## RECORDS FOR PROCESSING
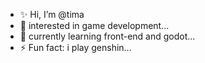 - ✨ Hi, I’m @tima
- 👀 interested in game development...
- 🌱 currently learning front-end and godot...
- ⚡ Fun fact: i play genshin...

<!---
suika-30/suika-30 is a ✨ special ✨ repository because its `README.md` (this file) appears on your GitHub profile.
You can click the Preview link to take a look at your changes.
--->
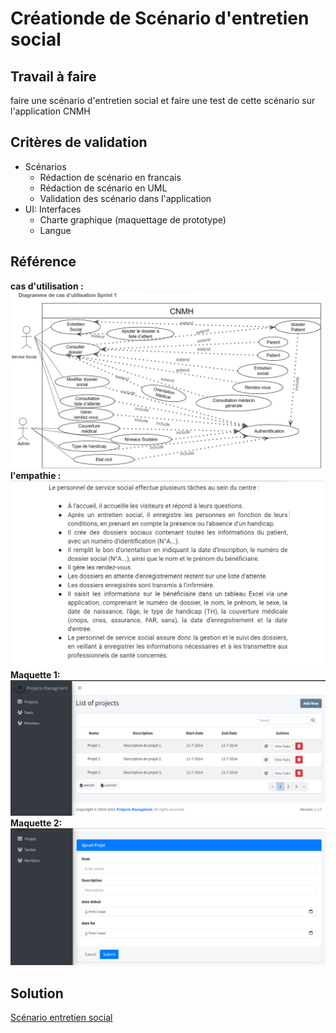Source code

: # Créationde de Scénario d'entretien social
## Travail à faire
faire une scénario d'entretien social et faire une test de cette scénario sur l'application CNMH

## Critères de validation
- Scénarios
  - Rédaction de scénario en francais
  - Rédaction de scénario en UML
  - Validation des scénario dans l'application
- UI: Interfaces
  - Charte graphique (maquettage de prototype)
  - Langue
## Référence
**cas d'utilisation :**  <br>
![cas dutilisation](./images/cas-utilisation.png)
**l'empathie :** <br>
![carte d'empathie](./images/empathie.png)
**Maquette 1:** <br>
![interface 1](./images/interface1.png)
**Maquette 2:** <br>
![interface 2](./images/interface2.png)

## Solution 
[Scénario entretien social](https://docs.google.com/presentation/d/15SIoV3ZUCIhTMoKghKYmzdA5hE7TmAl2v7EpuA40sfM/edit#slide=id.p)

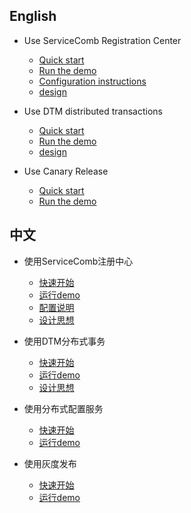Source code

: 
## English
* Use ServiceComb Registration Center
  * [Quick start](sc_quickstart.md)
  * [Run the demo](sc_example.md)
  * [Configuration instructions](sc_configuration.md)
  * [design](sc_design_md)

* Use DTM distributed transactions
   * [Quick start](dtm_quickstart.md)
   * [Run the demo](dtm_example.md)
   * [design](dtm_design.md)
   
* Use Canary Release
  * [Quick start](canary_quickstart.md)
  * [Run the demo](canary_example.md)

## 中文
* 使用ServiceComb注册中心
  * [快速开始](sc_quickstart_zh.md)
  * [运行demo](sc_example_zh.md)
  * [配置说明](sc_configuration_zh.md)
  * [设计思想](sc_design_zh.md)

* 使用DTM分布式事务
  * [快速开始](dtm_quickstart_zh.md)
  * [运行demo](dtm_example_zh.md)
  * [设计思想](dtm_design_zh.md)
  
* 使用分布式配置服务
  * [快速开始](config_quickstart_zh.md)
  * [运行demo](config_example_zh.md)
  
* 使用灰度发布
  * [快速开始](canary_quickstart_zh.md)
  * [运行demo](canary_example_zh.md)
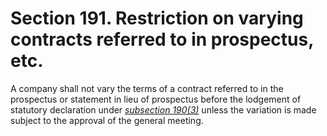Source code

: # Section 191. Restriction on varying contracts referred to in prospectus, etc.

A company shall not vary the terms of a contract referred to in the prospectus or statement in lieu of prospectus before the lodgement of statutory declaration under [_subsection 190\(3\)_](section-190.-restrictions-on-commencement-of-business-in-certain-circumstances.md) unless the variation is made subject to the approval of the general meeting.

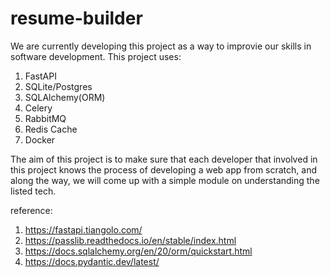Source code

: # resume-builder

We are currently developing this project as a way to improvie our skills in software development. This project uses:
1. FastAPI
2. SQLite/Postgres
3. SQLAlchemy(ORM)
4. Celery
5. RabbitMQ
6. Redis Cache
7. Docker

The aim of this project is to make sure that each developer that involved in this project knows the process of developing a web app from scratch, and along the way, we will come up with a simple module on understanding the listed tech.

reference:
1. https://fastapi.tiangolo.com/
2. https://passlib.readthedocs.io/en/stable/index.html
3. https://docs.sqlalchemy.org/en/20/orm/quickstart.html
4. https://docs.pydantic.dev/latest/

## TASK INSTRUCTIONS
Every line above is to be duplicated exactly; no picture should be carried over.

## RESPONSE TO THE EXERCISE
 - ✨ Hi, I’m @tima
- 👀 interested in game development...
- 🌱 currently learning front-end and godot...
- ⚡ Fun fact: i play genshin...

<!---
suika-30/suika-30 is a ✨ special ✨ repository because its `README.md` (this file) appears on your GitHub profile.
You can click the Preview link to take a look at your changes.
--->
Source code

: # Créationde de Scénario d'entretien social
## Travail à faire
faire une scénario d'entretien social et faire une test de cette scénario sur l'application CNMH

## Critères de validation
- Scénarios
  - Rédaction de scénario en francais
  - Rédaction de scénario en UML
  - Validation des scénario dans l'application
- UI: Interfaces
  - Charte graphique (maquettage de prototype)
  - Langue
## Référence
**cas d'utilisation :**  <br>
![cas dutilisation](./images/cas-utilisation.png)
**l'empathie :** <br>
![carte d'empathie](./images/empathie.png)
**Maquette 1:** <br>
![interface 1](./images/interface1.png)
**Maquette 2:** <br>
![interface 2](./images/interface2.png)

## Solution 
[Scénario entretien social](https://docs.google.com/presentation/d/15SIoV3ZUCIhTMoKghKYmzdA5hE7TmAl2v7EpuA40sfM/edit#slide=id.p)

Source code

: 
## English
* Use ServiceComb Registration Center
  * [Quick start](sc_quickstart.md)
  * [Run the demo](sc_example.md)
  * [Configuration instructions](sc_configuration.md)
  * [design](sc_design_md)

* Use DTM distributed transactions
   * [Quick start](dtm_quickstart.md)
   * [Run the demo](dtm_example.md)
   * [design](dtm_design.md)
   
* Use Canary Release
  * [Quick start](canary_quickstart.md)
  * [Run the demo](canary_example.md)

## 中文
* 使用ServiceComb注册中心
  * [快速开始](sc_quickstart_zh.md)
  * [运行demo](sc_example_zh.md)
  * [配置说明](sc_configuration_zh.md)
  * [设计思想](sc_design_zh.md)

* 使用DTM分布式事务
  * [快速开始](dtm_quickstart_zh.md)
  * [运行demo](dtm_example_zh.md)
  * [设计思想](dtm_design_zh.md)
  
* 使用分布式配置服务
  * [快速开始](config_quickstart_zh.md)
  * [运行demo](config_example_zh.md)
  
* 使用灰度发布
  * [快速开始](canary_quickstart_zh.md)
  * [运行demo](canary_example_zh.md)
Source code

: # Section 191. Restriction on varying contracts referred to in prospectus, etc.

A company shall not vary the terms of a contract referred to in the prospectus or statement in lieu of prospectus before the lodgement of statutory declaration under [_subsection 190\(3\)_](section-190.-restrictions-on-commencement-of-business-in-certain-circumstances.md) unless the variation is made subject to the approval of the general meeting.

Source code

: # resume-builder

We are currently developing this project as a way to improvie our skills in software development. This project uses:
1. FastAPI
2. SQLite/Postgres
3. SQLAlchemy(ORM)
4. Celery
5. RabbitMQ
6. Redis Cache
7. Docker

The aim of this project is to make sure that each developer that involved in this project knows the process of developing a web app from scratch, and along the way, we will come up with a simple module on understanding the listed tech.

reference:
1. https://fastapi.tiangolo.com/
2. https://passlib.readthedocs.io/en/stable/index.html
3. https://docs.sqlalchemy.org/en/20/orm/quickstart.html
4. https://docs.pydantic.dev/latest/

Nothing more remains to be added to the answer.